Wednesday, January 07, 2015

Chincy bits from around the 'Net

So I'm minding my own business, snooping around my usual haunts, when I find a couple odd things I couldn't resist commenting on.  First:

What I find so amusing is that Christians will criticize Islam for promoting slavery, complete destruction of their enemies, etc. when the Bible says almost the exact same things.

This one got my attention because the critic doesn't even go so far as to say "Well, Crusades and Galileo and the Inquisition; that's the same as 9/11 and what's happening to the Chaldeans in Iraq."  He only goes so far as to say "Sure, Christians might condemn Islam because some Muslims of dubious fidelity can justify their actions by the Q'ran, but the Bible has examples of violence and human rights violations too!"

So what?  My response was "Show me the Christians today who kill their daughters for being raped."  The Crusades didn't happen because some "warrior pope" noticed that Psalm 150 gleefully endorses smashing the skulls of an enemy's children.  They happened because--and I realize I'm grossly oversimplifying, so bear with me--the Seljuks replaced the Arab hegemony in the Levant with something that took a much dimmer view of European pilgrims and traders.
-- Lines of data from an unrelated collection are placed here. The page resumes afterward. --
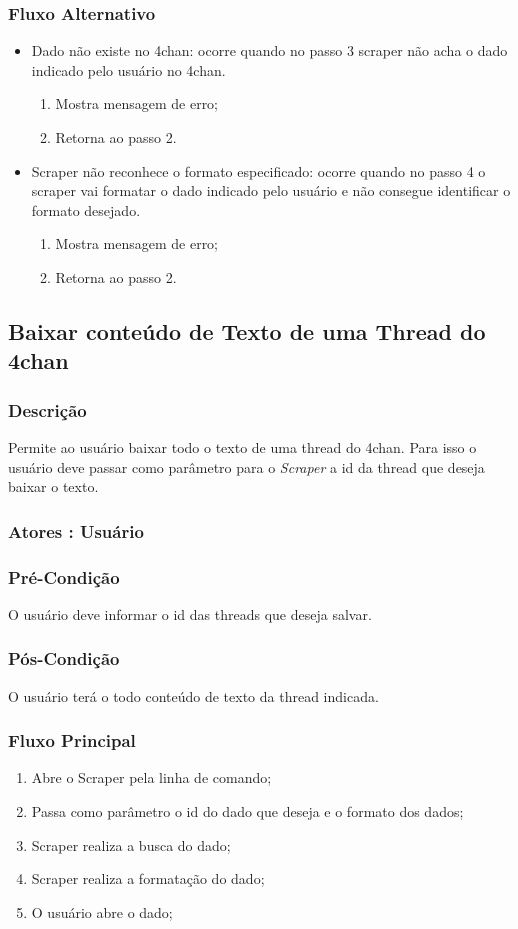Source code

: \subsubsection{Fluxo Alternativo}
\begin{itemize}
    \item Dado não existe no 4chan: ocorre quando no passo 3 scraper não acha o dado indicado pelo usuário no 4chan.
    \begin{enumerate}
        \item Mostra mensagem de erro;
        \item Retorna ao passo 2.
    \end{enumerate}
    \item Scraper não reconhece o formato especificado: ocorre quando no passo 4 o scraper vai formatar o dado indicado pelo usuário e não consegue identificar o formato desejado.
    \begin{enumerate}
        \item Mostra mensagem de erro;
        \item Retorna ao passo 2.
    \end{enumerate}
\end{itemize}


\subsection{Baixar conteúdo de Texto de uma Thread do 4chan}
\subsubsection{Descrição}
Permite ao usuário baixar todo o texto de uma thread do 4chan. Para isso o usuário deve passar como parâmetro para o \textit{Scraper} a id da thread que deseja baixar o texto.
\subsubsection{Atores : Usuário}
\subsubsection{Pré-Condição}
O usuário deve informar o id das threads que deseja salvar.
\subsubsection{Pós-Condição}
O usuário terá o todo conteúdo de texto da thread indicada.
\subsubsection{Fluxo Principal}
\begin{enumerate}
    \item Abre o Scraper pela linha de comando;
    \item Passa como parâmetro o id do dado que deseja e o formato dos dados;
    \item Scraper realiza a busca do dado;
    \item Scraper realiza a formatação do dado;
    \item O usuário abre o dado;
\end{enumerate}
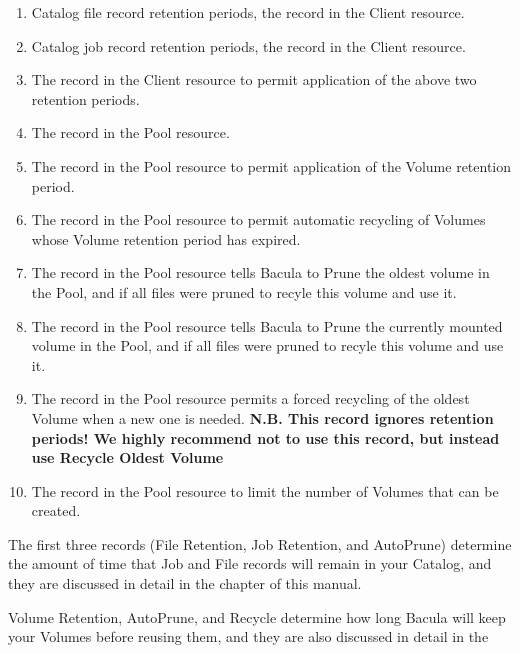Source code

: \begin{enumerate}
\item Catalog file record retention periods, the  
     record in the Client
   resource.  
\item Catalog job record retention periods, the  
     record in the Client
   resource.  
\item The 
    record in the Client resource
   to permit  application of the above two retention periods.  
\item The 
    record in the Pool
   resource.  
\item The 
    record in the Pool
   resource to permit  application of the Volume retention period.  
\item The 
    record in the Pool resource
   to permit  automatic recycling of Volumes whose Volume retention period has 
expired.  
\item The 
    record in the
   Pool resource tells Bacula  to Prune the oldest volume in the Pool, and if all
files  were pruned to recyle this volume and use it.  
\item The 
    record in
   the Pool resource tells Bacula  to Prune the currently mounted volume in the
Pool, and if all files  were pruned to recyle this volume and use it.  
\item The 
    record in the
   Pool resource  permits a forced recycling of the oldest Volume when a new one
is  needed.  {\bf N.B. This record ignores retention periods! We highly
recommend  not to use this record, but instead use Recycle Oldest Volume}  
\item The 
    record in the Pool
   resource to limit  the number of Volumes that can be created. 
\end{enumerate}

The first three records (File Retention, Job Retention, and AutoPrune)
determine the amount of time that Job and File records will remain in your
Catalog, and they are discussed in detail in the 
 chapter of
this manual. 

Volume Retention, AutoPrune, and Recycle determine how long Bacula will keep
your Volumes before reusing them, and they are also discussed in detail in the

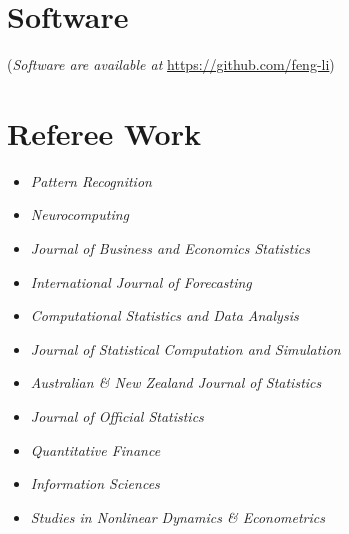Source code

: \documentclass[twoside,a4paper,11pt]{amsart}
\begin{document}
\printbibliography[heading=none,  nottype=software]

\section*{Software}
{\footnotesize (\emph{Software are available at} \url{https://github.com/feng-li})}
\nocite{gratis}
\nocite{spark-dlsa}
\printbibliography[heading=none, type=software]

% 
% 



\section*{Referee Work}
\begin{itemize}
\item \emph{Pattern Recognition}
\item \emph{Neurocomputing}
\item  \emph{Journal of Business and Economics Statistics}
\item  \emph{International Journal of Forecasting}
\item  \emph{Computational Statistics and Data Analysis}
\item  \emph{Journal of Statistical Computation and Simulation}
\item  \emph{Australian \& New Zealand Journal of Statistics}
\item  \emph{Journal of Official Statistics}
\item  \emph{Quantitative Finance}
\item  \emph{Information Sciences}
\item  \emph{Studies in Nonlinear Dynamics \& Econometrics}

\end{itemize}
\end{document}
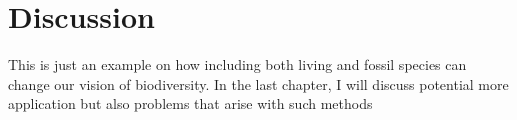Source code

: \section{Discussion} %
This is just an example on how including both living and fossil species can change our vision of biodiversity.
In the last chapter, I will discuss potential more application but also problems that arise with such methods

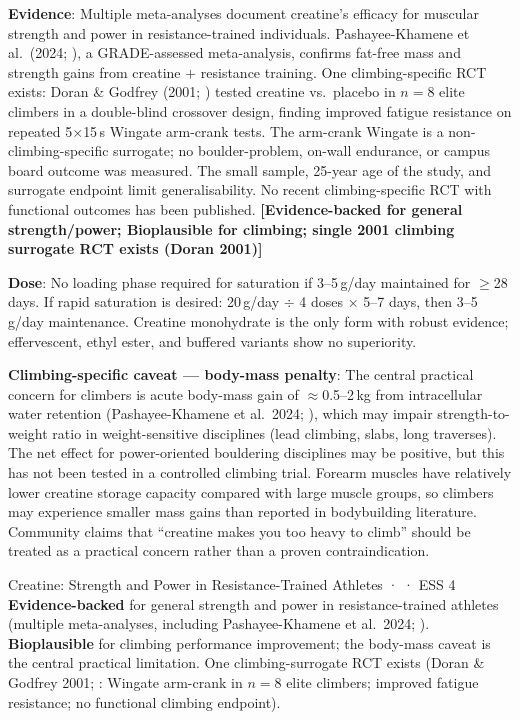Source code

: \textbf{Evidence}: Multiple meta-analyses document creatine's efficacy for muscular strength and power in resistance-trained individuals. Pashayee-Khamene et al.\ (2024; \cite{PKHA+24}), a GRADE-assessed meta-analysis, confirms fat-free mass and strength gains from creatine $+$ resistance training. One climbing-specific RCT exists: Doran \& Godfrey (2001; \cite{DG01}) tested creatine vs.\ placebo in $n{=}8$ elite climbers in a double-blind crossover design, finding improved fatigue resistance on repeated 5$\times$15\,s Wingate arm-crank tests. The arm-crank Wingate is a non-climbing-specific surrogate; no boulder-problem, on-wall endurance, or campus board outcome was measured. The small sample, 25-year age of the study, and surrogate endpoint limit generalisability. No recent climbing-specific RCT with functional outcomes has been published. \textbf{[Evidence-backed for general strength/power; Bioplausible for climbing; single 2001 climbing surrogate RCT exists (Doran 2001)]}

\textbf{Dose}: No loading phase required for saturation if 3--5\,g/day maintained for $\geq$28 days. If rapid saturation is desired: 20\,g/day $\div$ 4 doses $\times$ 5--7 days, then 3--5\,g/day maintenance. Creatine monohydrate is the only form with robust evidence; effervescent, ethyl ester, and buffered variants show no superiority.

\textbf{Climbing-specific caveat --- body-mass penalty}: The central practical concern for climbers is acute body-mass gain of ${\approx}$0.5--2\,kg from intracellular water retention (Pashayee-Khamene et al.\ 2024; \cite{PKHA+24}), which may impair strength-to-weight ratio in weight-sensitive disciplines (lead climbing, slabs, long traverses). The net effect for power-oriented bouldering disciplines may be positive, but this has not been tested in a controlled climbing trial. Forearm muscles have relatively lower creatine storage capacity compared with large muscle groups, so climbers may experience smaller mass gains than reported in bodybuilding literature. Community claims that ``creatine makes you too heavy to climb'' should be treated as a practical concern rather than a proven contraindication.

\begin{evidencebox}{Creatine: Strength and Power in Resistance-Trained Athletes · \evidencebacked · ESS 4}
\textbf{Evidence-backed} for general strength and power in resistance-trained athletes (multiple meta-analyses, including Pashayee-Khamene et al.\ 2024; \cite{PKHA+24}). \textbf{Bioplausible} for climbing performance improvement; the body-mass caveat is the central practical limitation. One climbing-surrogate RCT exists (Doran \& Godfrey 2001; \cite{DG01}: Wingate arm-crank in $n{=}8$ elite climbers; improved fatigue resistance; no functional climbing endpoint).
\end{evidencebox}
All those nasty Bronze Age values taught in the Bible?  Old Testament.  Not to say they don't have their own significance, but there was never a time during Christianity when that stuff was considered the right and proper behavior of a Christian.  Unless you count the 21st century GOP.  Maybe that's what is inspiring this critic.
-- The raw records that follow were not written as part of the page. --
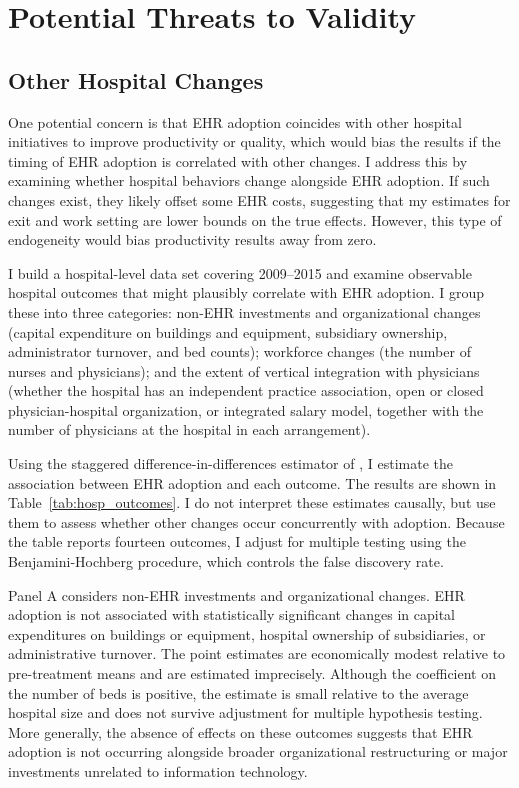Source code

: \documentclass[12pt]{article}
\begin{document}
\section{Potential Threats to Validity}\label{sec:alt}

\subsection{Other Hospital Changes}\label{sec:hospanalysis}

One potential concern is that EHR adoption coincides with other hospital
initiatives to improve productivity or quality, which would bias the results if the timing of EHR adoption is correlated with other changes. I address this by examining whether hospital behaviors change alongside EHR adoption. If such changes exist, they likely offset some EHR costs, suggesting that my estimates for exit and work setting are lower bounds on the true effects. However, this type of endogeneity would bias productivity results away from zero. 

I build a hospital-level data set covering 2009--2015 and examine observable hospital outcomes that might plausibly correlate with EHR adoption. I group these into three categories: non-EHR investments and organizational changes (capital expenditure on buildings and equipment, subsidiary ownership, administrator turnover, and bed counts); workforce changes (the number of nurses and physicians); and the extent of vertical integration with physicians (whether the hospital has an independent practice association, open or closed physician-hospital organization, or integrated salary model, together with the number of physicians at the hospital in each arrangement). 

Using the staggered difference-in-differences estimator of
\citet{callaway2021difference}, I
estimate the association between EHR adoption and each outcome. The results are shown in Table~\ref{tab:hosp_outcomes}. I do not interpret these estimates causally, but use them to assess whether other changes occur concurrently with adoption. Because the table reports fourteen outcomes, I adjust for multiple testing using the Benjamini-Hochberg procedure, which controls the false discovery rate. 



Panel A considers non-EHR investments and organizational changes. EHR adoption is not associated with statistically significant changes in capital expenditures on buildings or equipment, hospital ownership of subsidiaries, or administrative turnover. The point estimates are economically modest relative to pre-treatment means and are estimated imprecisely. Although the coefficient on the number of beds is positive, the estimate is small relative to the average hospital size and does not survive adjustment for multiple hypothesis testing. More generally, the absence of effects on these outcomes suggests that EHR adoption is not occurring alongside broader organizational restructuring or major investments unrelated to information technology.
\end{document}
So yeah, the response to people who criticize terrorism and dhimmitude doesn't even rise above "Well, your past is checkered!"  Maybe so, but we know better now.  If opposing terrorism and dhimmitude is also wrong, then what's right?  Or is it just wrong because we're the ones doing it?  Do you have some better ideas, or are you just going to sit up there and gloat about how you and your intellectual tradition have never been uncharitable to people outside your in-group?


Second:

Atheism isn't an ideology.  It is the default position for understanding the world.
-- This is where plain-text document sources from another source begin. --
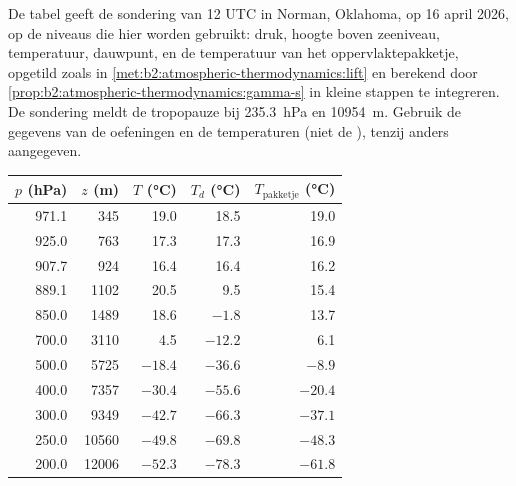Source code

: \begin{problem}\label{pb:b2:atmospheric-thermodynamics:1}
De tabel geeft de sondering van 12 UTC in Norman, Oklahoma, op 16 april 2026, op de niveaus die
hier worden gebruikt: druk, hoogte boven zeeniveau, temperatuur, dauwpunt, en de temperatuur van het
oppervlaktepakketje, opgetild zoals in \cref{met:b2:atmospheric-thermodynamics:lift} en berekend door
\cref{prop:b2:atmospheric-thermodynamics:gamma-s} in kleine stappen te integreren. De sondering
meldt de tropopauze bij \qty{235.3}{hPa} en \qty{10954}{m}. Gebruik de gegevens van de oefeningen en
de temperaturen (niet de ), tenzij anders aangegeven.

\begin{center}
\small
\begin{tabular}{rrrrr}
\hline
$p$ (\unit{hPa}) & $z$ (\unit{m}) & $T$ (\unit{\celsius}) & $T_d$ (\unit{\celsius}) &
$T_{\text{pakketje}}$ (\unit{\celsius}) \\
\hline
971.1 & 345 & 19.0 & 18.5 & 19.0 \\
925.0 & 763 & 17.3 & 17.3 & 16.9 \\
907.7 & 924 & 16.4 & 16.4 & 16.2 \\
889.1 & 1102 & 20.5 & 9.5 & 15.4 \\
850.0 & 1489 & 18.6 & $-1.8$ & 13.7 \\
700.0 & 3110 & 4.5 & $-12.2$ & 6.1 \\
500.0 & 5725 & $-18.4$ & $-36.6$ & $-8.9$ \\
400.0 & 7357 & $-30.4$ & $-55.6$ & $-20.4$ \\
300.0 & 9349 & $-42.7$ & $-66.3$ & $-37.1$ \\
250.0 & 10560 & $-49.8$ & $-69.8$ & $-48.3$ \\
200.0 & 12006 & $-52.3$ & $-78.3$ & $-61.8$ \\
\hline
\end{tabular}
\end{center}


\end{problem}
Okay, so atheism is your ideology of choice.  Good to know.

All I can figure here is that this critic soaks himself in a positively atheistic scientism.  He went on to say something about how belief in an afterlife is not exempt from science, because "the soul survives death and goes to exist in some new state outside the universe" is "vaguely scientific" because it describes something that is partly in nature.

No, it isn't scientific, unless you are the one who is vague about science; and not every phenomenon in the natural world is subject to science.  Some of those phenomena can be cataloged obliquely, but science won't reveal to you what they truly are.  If you're not sure, try to calculate for me the difference between the density of boogie woogie at STP, using the van der Waals equation, and the relativistic length of umami traveling at 0.92c. 

Whether the soul occupies or animates the body during life is a philosophical question.  Scientists may see the change when a soul departs from a body, but the sciences don't.

I think this distinction gets overlooked a lot.  Most scientists, believers and otherwise, just go about their business doing research and pimping for funding and whatnot.  A few atheistic evangelists who happen to have a STEM degree or pursue science as their day job or avocation then get credit for being "prominent and well-respected scientists who don't believe in God."  Okay, that's a half dozen any American might be able to name off the top of his head, compared to thousands or millions who don't sit down each morning at their lab benches and say "Okay, I do/don't believe in God, so this is the experiment I'm going to do to prove it for my next book."